The government had initially planned on including a clause underlining the necessity for each school-aged child to have a national identifying number to make sure all were accounted for, whether attending public schools, private schools or being homeschooled. That clause has disappeared from the text.
The vast majority of pupils already have a national student identifier, but around 2 percent of school-aged students currently do not, according to an official at the ministry of education. The government is still considering introducing an amendment with a technical mechanism to extend coverage to all pupils.
When Macron presented his vision on the fight against “Islamist separatism” in a landmark speech in a Paris suburb on October 2, he struck a balance between legal measures to crack down on extremists and social measures to tackle issues such as the marginalization of some Muslims and others in French society.
But this particular bill is heavily focused on measures to help enforce the law and punish extremist behavior. Socio-economic measures are largely absent, although officials say they will follow.
French officials insist the bill is not aimed at Muslims — but it could still be perceived that way.
“There should be no misunderstandings,” an Elysée official said. “It is in no way an action against a religion. It is not against Islam, it is against people who in the name of a wrong or reconstructed vision of a religion behave in a way contrary to the republic.”
But MPs from La République en Marche, Macron’s party, say they’re thinking about introducing an amendment to the draft with measures to ban parents from having their young daughters wear the headscarf.

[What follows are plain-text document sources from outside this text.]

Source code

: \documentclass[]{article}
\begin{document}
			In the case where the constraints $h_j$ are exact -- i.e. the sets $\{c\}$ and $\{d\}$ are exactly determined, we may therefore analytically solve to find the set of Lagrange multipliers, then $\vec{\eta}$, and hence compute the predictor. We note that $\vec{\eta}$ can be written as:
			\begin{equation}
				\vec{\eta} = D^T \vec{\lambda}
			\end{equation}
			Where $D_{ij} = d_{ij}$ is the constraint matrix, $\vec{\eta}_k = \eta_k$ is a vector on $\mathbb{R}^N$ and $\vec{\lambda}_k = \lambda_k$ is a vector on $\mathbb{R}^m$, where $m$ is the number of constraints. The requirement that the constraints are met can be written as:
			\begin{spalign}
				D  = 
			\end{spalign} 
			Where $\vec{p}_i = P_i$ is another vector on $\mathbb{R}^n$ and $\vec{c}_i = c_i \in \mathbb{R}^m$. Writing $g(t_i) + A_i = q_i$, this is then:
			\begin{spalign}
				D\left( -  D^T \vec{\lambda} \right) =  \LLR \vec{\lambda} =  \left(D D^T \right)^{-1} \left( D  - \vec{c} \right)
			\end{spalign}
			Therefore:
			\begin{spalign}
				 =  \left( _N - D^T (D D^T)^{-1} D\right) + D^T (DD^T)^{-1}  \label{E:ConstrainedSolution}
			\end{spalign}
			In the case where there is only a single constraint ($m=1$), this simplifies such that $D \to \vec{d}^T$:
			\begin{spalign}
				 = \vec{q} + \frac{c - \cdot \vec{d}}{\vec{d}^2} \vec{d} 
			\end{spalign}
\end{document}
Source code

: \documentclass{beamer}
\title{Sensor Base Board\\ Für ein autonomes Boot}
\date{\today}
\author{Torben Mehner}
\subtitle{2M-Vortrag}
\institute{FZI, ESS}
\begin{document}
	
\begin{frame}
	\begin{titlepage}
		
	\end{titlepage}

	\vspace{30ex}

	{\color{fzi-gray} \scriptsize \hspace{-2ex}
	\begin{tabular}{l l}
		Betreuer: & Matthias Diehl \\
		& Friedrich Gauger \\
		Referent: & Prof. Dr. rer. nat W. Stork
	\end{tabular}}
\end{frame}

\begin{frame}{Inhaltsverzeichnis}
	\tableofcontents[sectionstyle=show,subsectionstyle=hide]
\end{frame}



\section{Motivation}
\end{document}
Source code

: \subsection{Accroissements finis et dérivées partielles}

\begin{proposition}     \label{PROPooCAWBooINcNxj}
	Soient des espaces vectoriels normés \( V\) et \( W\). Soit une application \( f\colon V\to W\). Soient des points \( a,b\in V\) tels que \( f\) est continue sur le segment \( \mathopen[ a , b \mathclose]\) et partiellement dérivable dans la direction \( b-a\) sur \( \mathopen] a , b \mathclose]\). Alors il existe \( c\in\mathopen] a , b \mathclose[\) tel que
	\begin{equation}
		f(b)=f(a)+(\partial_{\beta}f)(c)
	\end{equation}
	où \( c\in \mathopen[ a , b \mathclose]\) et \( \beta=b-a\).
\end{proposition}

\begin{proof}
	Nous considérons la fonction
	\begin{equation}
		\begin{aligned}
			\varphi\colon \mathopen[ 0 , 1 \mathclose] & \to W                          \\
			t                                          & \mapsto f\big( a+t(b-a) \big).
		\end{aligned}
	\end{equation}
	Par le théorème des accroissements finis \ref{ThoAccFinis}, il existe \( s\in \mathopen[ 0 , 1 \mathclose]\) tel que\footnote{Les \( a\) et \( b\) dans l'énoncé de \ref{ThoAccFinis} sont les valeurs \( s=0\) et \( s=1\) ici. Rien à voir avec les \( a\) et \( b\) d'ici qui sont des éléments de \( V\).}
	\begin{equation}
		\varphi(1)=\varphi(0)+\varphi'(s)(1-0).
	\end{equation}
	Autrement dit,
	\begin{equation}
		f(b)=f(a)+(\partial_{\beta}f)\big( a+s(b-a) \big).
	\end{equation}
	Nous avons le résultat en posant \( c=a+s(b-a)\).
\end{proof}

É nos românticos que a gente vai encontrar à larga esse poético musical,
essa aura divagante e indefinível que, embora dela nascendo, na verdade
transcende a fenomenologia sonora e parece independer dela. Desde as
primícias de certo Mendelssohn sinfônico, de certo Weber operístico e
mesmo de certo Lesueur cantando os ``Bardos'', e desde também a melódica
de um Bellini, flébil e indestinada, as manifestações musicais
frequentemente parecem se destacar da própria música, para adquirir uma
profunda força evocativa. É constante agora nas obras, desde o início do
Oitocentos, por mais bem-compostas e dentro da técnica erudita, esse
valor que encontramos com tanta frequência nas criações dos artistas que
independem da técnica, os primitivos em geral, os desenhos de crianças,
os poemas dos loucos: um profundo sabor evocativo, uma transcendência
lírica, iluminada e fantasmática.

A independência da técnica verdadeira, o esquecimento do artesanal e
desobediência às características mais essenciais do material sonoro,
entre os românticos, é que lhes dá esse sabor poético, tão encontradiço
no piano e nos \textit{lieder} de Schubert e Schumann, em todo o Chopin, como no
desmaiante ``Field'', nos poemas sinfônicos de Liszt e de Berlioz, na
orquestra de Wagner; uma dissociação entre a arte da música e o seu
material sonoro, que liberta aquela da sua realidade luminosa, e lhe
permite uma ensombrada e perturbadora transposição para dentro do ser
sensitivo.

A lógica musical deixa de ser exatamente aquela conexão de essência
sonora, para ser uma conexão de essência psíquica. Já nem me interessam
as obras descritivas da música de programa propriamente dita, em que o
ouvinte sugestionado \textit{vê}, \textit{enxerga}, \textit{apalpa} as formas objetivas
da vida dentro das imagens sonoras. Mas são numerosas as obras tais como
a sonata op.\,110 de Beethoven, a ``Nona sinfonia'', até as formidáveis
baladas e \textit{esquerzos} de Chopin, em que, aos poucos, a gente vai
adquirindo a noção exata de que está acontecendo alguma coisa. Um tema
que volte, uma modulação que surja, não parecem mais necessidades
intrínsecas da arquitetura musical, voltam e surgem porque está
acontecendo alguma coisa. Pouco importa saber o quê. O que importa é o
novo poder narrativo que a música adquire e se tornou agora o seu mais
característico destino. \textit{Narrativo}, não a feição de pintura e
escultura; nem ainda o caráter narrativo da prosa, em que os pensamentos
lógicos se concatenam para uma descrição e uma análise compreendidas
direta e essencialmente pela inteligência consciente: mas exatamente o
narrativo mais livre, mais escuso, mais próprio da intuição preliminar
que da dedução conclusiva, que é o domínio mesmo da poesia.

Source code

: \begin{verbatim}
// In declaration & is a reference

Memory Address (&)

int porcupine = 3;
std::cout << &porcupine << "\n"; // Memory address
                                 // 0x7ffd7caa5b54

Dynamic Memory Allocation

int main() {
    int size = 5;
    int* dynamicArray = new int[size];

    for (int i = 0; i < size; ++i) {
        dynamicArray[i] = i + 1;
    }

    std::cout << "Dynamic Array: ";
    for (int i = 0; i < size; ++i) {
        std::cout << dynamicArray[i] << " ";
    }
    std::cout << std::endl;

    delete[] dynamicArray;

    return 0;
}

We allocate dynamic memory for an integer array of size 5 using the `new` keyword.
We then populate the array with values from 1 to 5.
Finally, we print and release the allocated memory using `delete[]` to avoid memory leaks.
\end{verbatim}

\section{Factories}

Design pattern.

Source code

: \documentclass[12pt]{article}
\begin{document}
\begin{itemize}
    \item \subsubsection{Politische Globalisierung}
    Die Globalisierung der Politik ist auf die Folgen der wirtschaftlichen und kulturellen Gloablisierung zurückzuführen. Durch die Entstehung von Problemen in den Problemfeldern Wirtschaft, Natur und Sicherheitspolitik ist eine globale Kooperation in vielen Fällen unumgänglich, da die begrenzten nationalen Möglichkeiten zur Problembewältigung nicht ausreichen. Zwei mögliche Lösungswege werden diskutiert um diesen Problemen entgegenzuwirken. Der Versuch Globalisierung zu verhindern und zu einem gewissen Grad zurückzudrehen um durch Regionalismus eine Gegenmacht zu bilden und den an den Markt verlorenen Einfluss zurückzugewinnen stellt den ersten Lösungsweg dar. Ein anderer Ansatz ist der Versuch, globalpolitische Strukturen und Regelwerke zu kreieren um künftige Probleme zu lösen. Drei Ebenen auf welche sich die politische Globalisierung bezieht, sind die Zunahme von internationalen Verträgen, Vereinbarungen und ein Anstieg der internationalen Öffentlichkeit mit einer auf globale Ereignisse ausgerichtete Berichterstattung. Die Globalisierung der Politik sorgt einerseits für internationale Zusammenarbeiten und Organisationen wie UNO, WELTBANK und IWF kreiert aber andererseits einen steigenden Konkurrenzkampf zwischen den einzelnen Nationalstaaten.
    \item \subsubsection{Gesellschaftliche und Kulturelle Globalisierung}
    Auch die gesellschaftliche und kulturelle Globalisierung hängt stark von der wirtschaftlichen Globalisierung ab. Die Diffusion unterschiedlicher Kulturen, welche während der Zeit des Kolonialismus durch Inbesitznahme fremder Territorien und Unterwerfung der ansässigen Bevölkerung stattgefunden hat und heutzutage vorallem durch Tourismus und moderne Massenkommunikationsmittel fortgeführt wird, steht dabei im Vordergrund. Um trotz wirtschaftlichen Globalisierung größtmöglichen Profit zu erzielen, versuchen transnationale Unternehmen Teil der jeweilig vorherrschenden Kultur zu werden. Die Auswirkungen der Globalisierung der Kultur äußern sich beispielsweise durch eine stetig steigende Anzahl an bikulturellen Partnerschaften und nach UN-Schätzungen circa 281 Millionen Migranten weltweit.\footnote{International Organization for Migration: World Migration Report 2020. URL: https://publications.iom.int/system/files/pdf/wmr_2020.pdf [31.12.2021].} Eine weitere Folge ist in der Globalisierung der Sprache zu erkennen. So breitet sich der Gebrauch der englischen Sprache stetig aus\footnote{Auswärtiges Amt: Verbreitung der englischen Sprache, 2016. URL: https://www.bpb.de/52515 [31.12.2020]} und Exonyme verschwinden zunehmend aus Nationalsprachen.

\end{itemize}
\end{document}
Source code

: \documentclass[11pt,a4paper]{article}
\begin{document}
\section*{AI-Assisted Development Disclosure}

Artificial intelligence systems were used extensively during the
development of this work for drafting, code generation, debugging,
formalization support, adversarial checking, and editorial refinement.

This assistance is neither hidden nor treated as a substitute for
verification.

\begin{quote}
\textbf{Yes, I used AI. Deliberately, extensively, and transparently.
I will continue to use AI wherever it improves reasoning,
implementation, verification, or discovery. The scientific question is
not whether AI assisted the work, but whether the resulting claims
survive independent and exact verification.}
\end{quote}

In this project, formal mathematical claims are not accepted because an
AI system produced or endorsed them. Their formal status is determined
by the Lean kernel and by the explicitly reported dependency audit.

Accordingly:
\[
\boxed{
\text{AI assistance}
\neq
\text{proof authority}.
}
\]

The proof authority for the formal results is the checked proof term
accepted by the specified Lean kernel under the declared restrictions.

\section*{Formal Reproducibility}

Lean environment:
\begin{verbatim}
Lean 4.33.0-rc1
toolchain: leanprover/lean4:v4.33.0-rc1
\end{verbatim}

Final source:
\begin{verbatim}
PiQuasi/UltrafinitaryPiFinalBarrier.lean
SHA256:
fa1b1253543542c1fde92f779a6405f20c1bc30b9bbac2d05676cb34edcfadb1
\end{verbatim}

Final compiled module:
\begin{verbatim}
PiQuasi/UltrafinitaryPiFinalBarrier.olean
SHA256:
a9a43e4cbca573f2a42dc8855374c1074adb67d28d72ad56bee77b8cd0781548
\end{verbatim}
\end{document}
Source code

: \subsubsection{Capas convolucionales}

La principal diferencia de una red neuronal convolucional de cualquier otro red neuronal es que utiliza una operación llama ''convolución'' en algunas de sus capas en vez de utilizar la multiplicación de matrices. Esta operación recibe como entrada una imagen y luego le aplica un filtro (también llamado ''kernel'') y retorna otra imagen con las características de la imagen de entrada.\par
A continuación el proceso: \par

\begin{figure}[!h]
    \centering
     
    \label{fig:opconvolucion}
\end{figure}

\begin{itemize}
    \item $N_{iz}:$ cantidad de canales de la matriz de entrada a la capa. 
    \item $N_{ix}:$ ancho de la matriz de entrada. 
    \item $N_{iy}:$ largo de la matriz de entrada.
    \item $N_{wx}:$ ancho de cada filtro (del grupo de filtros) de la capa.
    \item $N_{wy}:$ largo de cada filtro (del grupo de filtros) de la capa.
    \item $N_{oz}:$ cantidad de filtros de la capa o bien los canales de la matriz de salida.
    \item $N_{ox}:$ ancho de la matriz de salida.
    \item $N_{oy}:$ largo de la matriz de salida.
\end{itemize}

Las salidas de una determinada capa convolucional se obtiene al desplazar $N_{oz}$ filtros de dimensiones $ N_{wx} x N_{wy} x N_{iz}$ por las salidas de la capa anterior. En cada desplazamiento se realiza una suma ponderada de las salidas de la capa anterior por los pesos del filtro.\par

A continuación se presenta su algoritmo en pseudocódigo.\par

The bill also risks hitting people and organizations who are not its intended target.
Forcing parents to seek authorization to homeschool instead of the current system that simply requires them to disclose that they are doing so may provoke a backlash among parents who homeschool.
According to French officials, out of the current 62,000 pupils who are homeschooled nationwide, around 5,000 may be educated in ad-hoc structures that don’t respect the French curriculum or requirements.
And a new reporting requirement for foreign donations of more than €10,000, mainly aimed at curbing cash from Islamists abroad, could hit other small religious associations, like evangelical associations that receive funding from the U.S. or elsewhere.
Virginity tests, forced marriages and homeschooling young children in basements where girls as young as 3 years old are forced to wear the headscarf are some of the main examples that Macron and leading government ministers have brandished as cases of Islamist behaviors contrary to republican values that need to be fought.
But government officials have not been able to provide data to prove that these are problems on any significant scale. They have no figures for the number of virginity tests carried out in France, nor do they have statistics on forced marriage. However, they do say that NGOs put the number of forced marriages in France at 200,000. They have also struggled to quantify how widespread the issue of forcing young girls to wear the headscarf really is.